(Stored data)

____________

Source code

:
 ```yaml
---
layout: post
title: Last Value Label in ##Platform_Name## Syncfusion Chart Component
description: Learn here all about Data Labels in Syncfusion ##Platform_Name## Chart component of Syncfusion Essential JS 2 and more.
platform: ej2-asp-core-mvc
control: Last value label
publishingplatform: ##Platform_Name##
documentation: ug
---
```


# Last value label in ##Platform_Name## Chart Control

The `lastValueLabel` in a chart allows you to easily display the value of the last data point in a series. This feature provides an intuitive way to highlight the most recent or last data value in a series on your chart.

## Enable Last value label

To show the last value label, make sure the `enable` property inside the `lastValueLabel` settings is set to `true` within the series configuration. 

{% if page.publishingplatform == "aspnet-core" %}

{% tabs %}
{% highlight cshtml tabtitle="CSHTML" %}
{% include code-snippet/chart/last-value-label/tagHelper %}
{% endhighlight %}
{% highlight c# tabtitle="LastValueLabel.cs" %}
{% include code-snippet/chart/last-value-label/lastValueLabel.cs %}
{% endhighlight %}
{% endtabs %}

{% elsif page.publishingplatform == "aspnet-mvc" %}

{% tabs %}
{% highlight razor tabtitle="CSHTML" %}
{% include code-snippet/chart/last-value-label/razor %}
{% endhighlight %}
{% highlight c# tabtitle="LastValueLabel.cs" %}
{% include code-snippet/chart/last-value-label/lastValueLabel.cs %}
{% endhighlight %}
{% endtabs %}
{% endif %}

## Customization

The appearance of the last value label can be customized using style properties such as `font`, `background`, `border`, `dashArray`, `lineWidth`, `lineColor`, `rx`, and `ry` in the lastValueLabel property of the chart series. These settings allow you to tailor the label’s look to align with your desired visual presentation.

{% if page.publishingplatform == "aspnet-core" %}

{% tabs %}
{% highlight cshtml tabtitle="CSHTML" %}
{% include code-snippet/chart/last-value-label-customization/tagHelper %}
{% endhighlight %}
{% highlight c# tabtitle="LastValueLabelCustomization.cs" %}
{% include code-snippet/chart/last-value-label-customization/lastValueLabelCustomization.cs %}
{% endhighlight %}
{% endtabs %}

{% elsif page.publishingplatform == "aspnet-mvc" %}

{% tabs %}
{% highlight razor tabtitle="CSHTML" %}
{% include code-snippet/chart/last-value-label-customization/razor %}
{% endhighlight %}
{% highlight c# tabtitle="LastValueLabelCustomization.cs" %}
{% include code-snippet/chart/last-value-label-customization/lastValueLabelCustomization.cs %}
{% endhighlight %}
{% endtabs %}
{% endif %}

____________

▶ **About this exercise**:
Print every line of the records above without a single difference.

▶ **Output of the exercise**:
Source code

:
 ```yaml
---
layout: post
title: Last Value Label in ##Platform_Name## Syncfusion Chart Component
description: Learn here all about Data Labels in Syncfusion ##Platform_Name## Chart component of Syncfusion Essential JS 2 and more.
platform: ej2-asp-core-mvc
control: Last value label
publishingplatform: ##Platform_Name##
documentation: ug
---
```


# Last value label in ##Platform_Name## Chart Control

The `lastValueLabel` in a chart allows you to easily display the value of the last data point in a series. This feature provides an intuitive way to highlight the most recent or last data value in a series on your chart.

## Enable Last value label

To show the last value label, make sure the `enable` property inside the `lastValueLabel` settings is set to `true` within the series configuration. 

{% if page.publishingplatform == "aspnet-core" %}

{% tabs %}
{% highlight cshtml tabtitle="CSHTML" %}
{% include code-snippet/chart/last-value-label/tagHelper %}
{% endhighlight %}
{% highlight c# tabtitle="LastValueLabel.cs" %}
{% include code-snippet/chart/last-value-label/lastValueLabel.cs %}
{% endhighlight %}
{% endtabs %}

{% elsif page.publishingplatform == "aspnet-mvc" %}

{% tabs %}
{% highlight razor tabtitle="CSHTML" %}
{% include code-snippet/chart/last-value-label/razor %}
{% endhighlight %}
{% highlight c# tabtitle="LastValueLabel.cs" %}
{% include code-snippet/chart/last-value-label/lastValueLabel.cs %}
{% endhighlight %}
{% endtabs %}
{% endif %}

## Customization

The appearance of the last value label can be customized using style properties such as `font`, `background`, `border`, `dashArray`, `lineWidth`, `lineColor`, `rx`, and `ry` in the lastValueLabel property of the chart series. These settings allow you to tailor the label’s look to align with your desired visual presentation.

{% if page.publishingplatform == "aspnet-core" %}

{% tabs %}
{% highlight cshtml tabtitle="CSHTML" %}
{% include code-snippet/chart/last-value-label-customization/tagHelper %}
{% endhighlight %}
{% highlight c# tabtitle="LastValueLabelCustomization.cs" %}
{% include code-snippet/chart/last-value-label-customization/lastValueLabelCustomization.cs %}
{% endhighlight %}
{% endtabs %}

{% elsif page.publishingplatform == "aspnet-mvc" %}

{% tabs %}
{% highlight razor tabtitle="CSHTML" %}
{% include code-snippet/chart/last-value-label-customization/razor %}
{% endhighlight %}
{% highlight c# tabtitle="LastValueLabelCustomization.cs" %}
{% include code-snippet/chart/last-value-label-customization/lastValueLabelCustomization.cs %}
{% endhighlight %}
{% endtabs %}
{% endif %}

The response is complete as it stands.